I was raised as a Christian, in a branch of the Quakers known as The Society of Friends, or as they called themselves, ‘Friendlies’.

As far as Christian sub-groups go they’re a fairly low key sort, meeting in follower’s houses rather than churches because they say Jesus said not to build monuments to him/God. They aren’t big on ritual or ceremony, aren’t rigid about a huge list of ‘thou shalt not’s’, and are generally eminently reasonable, gentle, nice people.

So why did I choose to leave?

I guess the first catalyst was when I started racing motocross. I was 12 years old, and motocross meets happened to be on Sundays. It quickly got to the point where my Dad said to me, ‘Mitch, you’re going to have to choose between going to the Meeting (as the Sunday gatherings in followers’ houses are called), or racing motocross’.

As you can imagine for a typical full-of-beans 12-year old boy in search of adventure and thrills, this was a bit of a no-brainer.

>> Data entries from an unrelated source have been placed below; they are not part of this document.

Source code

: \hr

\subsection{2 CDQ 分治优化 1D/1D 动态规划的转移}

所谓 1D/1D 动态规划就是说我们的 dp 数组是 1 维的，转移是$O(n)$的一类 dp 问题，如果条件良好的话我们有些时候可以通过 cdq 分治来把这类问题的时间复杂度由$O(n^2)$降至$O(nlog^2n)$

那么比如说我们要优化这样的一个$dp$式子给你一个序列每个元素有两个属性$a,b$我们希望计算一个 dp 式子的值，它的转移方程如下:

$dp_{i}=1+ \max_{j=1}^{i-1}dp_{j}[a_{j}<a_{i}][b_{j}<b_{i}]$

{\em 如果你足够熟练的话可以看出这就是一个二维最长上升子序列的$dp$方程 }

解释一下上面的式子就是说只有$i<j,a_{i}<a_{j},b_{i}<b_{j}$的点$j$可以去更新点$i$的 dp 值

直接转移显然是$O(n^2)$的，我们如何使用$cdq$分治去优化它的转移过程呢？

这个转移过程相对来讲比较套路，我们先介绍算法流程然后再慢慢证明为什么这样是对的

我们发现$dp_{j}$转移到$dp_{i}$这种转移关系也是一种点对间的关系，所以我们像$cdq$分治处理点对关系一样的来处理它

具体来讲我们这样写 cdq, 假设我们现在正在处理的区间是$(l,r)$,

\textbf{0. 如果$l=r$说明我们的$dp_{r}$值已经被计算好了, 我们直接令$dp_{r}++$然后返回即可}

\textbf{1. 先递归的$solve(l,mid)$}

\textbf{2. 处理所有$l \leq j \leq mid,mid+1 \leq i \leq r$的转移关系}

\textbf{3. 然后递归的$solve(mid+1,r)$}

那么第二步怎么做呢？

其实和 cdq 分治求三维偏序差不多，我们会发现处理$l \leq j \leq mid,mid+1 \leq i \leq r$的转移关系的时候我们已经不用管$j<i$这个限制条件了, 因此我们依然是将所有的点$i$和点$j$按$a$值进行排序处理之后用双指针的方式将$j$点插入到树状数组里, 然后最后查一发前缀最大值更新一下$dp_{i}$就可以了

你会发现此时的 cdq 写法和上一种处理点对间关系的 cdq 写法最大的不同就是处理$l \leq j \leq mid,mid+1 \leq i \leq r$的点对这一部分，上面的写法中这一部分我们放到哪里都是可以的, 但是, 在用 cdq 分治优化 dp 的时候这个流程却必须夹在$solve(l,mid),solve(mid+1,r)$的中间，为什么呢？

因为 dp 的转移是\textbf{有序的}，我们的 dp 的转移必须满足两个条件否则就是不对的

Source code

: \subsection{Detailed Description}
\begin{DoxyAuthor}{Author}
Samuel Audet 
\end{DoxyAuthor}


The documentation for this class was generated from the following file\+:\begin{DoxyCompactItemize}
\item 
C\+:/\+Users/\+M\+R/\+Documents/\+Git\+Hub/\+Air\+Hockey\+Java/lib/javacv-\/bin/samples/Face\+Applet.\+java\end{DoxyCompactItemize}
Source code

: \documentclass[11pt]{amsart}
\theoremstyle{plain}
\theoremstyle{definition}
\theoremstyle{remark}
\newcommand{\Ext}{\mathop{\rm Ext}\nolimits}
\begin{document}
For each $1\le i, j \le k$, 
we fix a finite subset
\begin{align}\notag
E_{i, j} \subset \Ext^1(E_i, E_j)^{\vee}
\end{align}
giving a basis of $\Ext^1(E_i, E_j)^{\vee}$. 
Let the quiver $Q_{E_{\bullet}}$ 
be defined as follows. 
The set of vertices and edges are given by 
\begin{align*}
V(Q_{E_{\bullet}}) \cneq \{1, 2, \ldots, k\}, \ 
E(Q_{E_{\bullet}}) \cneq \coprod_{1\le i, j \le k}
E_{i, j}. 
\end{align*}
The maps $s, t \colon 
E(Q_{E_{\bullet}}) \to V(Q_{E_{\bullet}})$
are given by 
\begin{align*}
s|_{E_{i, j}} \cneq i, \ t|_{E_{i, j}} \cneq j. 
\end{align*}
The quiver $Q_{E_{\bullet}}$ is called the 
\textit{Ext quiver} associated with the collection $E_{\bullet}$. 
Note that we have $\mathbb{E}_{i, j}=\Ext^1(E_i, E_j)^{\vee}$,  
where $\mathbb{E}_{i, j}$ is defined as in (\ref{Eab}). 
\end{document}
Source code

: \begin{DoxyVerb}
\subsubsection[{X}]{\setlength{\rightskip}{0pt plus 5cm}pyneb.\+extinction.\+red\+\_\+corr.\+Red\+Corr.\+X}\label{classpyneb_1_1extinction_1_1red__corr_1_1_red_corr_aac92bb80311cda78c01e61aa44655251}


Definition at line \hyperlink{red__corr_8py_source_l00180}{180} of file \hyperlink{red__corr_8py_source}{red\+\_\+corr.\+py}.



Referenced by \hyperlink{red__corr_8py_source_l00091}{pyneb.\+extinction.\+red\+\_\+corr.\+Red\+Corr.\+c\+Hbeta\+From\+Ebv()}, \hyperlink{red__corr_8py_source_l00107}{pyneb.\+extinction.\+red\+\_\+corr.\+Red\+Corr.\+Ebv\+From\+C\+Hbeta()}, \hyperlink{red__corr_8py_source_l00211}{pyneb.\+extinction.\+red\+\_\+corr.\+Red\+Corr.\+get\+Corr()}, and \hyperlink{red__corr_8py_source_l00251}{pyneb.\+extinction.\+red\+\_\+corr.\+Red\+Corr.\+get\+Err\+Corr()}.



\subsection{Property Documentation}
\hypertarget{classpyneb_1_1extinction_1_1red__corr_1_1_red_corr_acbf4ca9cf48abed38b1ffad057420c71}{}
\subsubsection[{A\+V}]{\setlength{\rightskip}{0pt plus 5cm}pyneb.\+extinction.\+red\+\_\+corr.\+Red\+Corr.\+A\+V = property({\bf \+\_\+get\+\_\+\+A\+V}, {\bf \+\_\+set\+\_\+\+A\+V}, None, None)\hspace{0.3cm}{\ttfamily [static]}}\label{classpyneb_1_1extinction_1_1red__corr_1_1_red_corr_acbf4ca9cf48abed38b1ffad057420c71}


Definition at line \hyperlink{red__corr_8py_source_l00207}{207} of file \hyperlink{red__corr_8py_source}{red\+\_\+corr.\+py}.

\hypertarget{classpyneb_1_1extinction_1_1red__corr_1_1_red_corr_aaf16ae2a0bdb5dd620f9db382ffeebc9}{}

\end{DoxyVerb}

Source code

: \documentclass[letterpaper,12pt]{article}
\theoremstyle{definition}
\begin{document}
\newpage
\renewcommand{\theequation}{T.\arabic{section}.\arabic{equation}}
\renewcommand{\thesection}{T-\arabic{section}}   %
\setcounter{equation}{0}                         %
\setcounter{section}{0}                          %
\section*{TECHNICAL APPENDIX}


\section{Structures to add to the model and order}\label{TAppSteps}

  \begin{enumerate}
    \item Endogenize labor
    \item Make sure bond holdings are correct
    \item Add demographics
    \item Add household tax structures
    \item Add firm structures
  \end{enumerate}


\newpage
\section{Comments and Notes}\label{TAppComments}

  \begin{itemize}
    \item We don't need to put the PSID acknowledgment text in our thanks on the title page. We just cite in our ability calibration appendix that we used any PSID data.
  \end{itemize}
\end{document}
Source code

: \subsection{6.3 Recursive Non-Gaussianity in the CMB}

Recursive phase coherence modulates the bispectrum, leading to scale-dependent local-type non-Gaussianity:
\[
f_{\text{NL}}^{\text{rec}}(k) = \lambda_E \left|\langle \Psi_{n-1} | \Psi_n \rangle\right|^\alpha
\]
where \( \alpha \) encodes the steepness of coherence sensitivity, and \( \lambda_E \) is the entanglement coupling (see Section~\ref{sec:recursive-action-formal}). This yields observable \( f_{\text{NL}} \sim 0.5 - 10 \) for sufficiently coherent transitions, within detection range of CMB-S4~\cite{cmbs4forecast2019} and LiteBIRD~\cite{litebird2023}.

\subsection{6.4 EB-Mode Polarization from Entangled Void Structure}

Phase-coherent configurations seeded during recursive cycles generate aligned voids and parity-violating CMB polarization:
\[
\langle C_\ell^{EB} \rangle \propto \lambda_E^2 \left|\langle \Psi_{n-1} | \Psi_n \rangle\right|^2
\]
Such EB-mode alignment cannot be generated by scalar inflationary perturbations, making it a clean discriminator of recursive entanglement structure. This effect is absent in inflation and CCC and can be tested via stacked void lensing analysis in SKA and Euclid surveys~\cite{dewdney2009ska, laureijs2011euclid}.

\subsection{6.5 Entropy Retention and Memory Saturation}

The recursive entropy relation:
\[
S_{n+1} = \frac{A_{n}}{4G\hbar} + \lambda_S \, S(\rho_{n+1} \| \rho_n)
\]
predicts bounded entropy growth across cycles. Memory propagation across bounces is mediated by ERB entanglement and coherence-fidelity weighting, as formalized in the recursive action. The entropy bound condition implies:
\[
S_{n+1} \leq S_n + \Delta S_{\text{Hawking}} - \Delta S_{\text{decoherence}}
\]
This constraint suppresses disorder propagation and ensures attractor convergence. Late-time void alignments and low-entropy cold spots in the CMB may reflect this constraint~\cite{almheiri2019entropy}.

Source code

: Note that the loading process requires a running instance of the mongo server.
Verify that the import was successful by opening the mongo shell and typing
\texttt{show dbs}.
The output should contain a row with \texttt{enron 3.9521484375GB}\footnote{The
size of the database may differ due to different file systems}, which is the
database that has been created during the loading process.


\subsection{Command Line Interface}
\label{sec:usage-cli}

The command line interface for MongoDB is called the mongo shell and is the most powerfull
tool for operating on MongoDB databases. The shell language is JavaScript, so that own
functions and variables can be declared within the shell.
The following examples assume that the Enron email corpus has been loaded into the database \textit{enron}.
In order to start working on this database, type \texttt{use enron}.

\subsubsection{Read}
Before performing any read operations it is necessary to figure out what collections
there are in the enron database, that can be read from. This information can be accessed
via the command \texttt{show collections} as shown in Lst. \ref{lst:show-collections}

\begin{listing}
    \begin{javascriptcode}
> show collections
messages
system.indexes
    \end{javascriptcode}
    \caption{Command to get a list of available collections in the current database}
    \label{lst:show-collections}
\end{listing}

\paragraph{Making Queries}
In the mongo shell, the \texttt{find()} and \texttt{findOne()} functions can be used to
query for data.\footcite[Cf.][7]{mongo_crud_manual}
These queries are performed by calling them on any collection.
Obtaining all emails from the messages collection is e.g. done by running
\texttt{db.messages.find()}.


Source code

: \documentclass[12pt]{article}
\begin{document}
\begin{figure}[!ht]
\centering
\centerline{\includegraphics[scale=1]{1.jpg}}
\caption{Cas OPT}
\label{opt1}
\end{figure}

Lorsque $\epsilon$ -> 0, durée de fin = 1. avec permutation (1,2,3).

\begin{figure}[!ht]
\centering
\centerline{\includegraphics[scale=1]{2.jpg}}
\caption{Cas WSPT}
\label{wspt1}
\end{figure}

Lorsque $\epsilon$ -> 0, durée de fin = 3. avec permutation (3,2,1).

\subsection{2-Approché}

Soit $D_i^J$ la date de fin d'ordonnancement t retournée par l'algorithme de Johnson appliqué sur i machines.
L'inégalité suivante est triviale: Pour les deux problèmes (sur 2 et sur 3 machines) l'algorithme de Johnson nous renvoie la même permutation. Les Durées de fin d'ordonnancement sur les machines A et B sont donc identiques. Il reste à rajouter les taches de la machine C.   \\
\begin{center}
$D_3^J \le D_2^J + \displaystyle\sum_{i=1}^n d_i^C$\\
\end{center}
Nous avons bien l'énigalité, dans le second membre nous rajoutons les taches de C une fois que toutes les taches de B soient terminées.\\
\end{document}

Naturally I chose the latter.

And over the following few years while I still believed in an almighty and loving God, I was increasingly troubled by what I saw as inconsistencies and failings in The Bible, The Church, and Christians in general.

I still vividly remember staring out the window from my desk at night, looking over farm fields to the harbor and city lights twinkling in the distance, and pondering, pondering, pondering.

If you can only get to God (and Heaven) by accepting Jesus into your life, how does that work for all the millions of humans that existed before Jesus was born? Or all the humans around the world since Jesus was born - that never heard of him through no fault of their own. Were they doomed to hell? Did they get a free pass to heaven? What about aliens if they existed?

Either way it seemed both unfair and illogical to only be able to get into heaven if you believed in Jesus. Surely your actions, rather than beliefs, should count for more when it came to assessing your moral worth? Through no fault of your own you could erroneously believe in the wrong God(s) or even no God, but still be a more morally-praiseworthy person than the most pious of believers. And yet through the sheer luck of birth, sanctimonious and maybe even downright evil douchebags would get into Heaven while otherwise admirable non-believers wouldn’t?

Then there was God’s own character as depicted in The Bible: a jealous, vengeful, insecure dictator, who would only be nice to you if you promised to subjugate yourself to him completely. How did that square with his supposed moral perfection?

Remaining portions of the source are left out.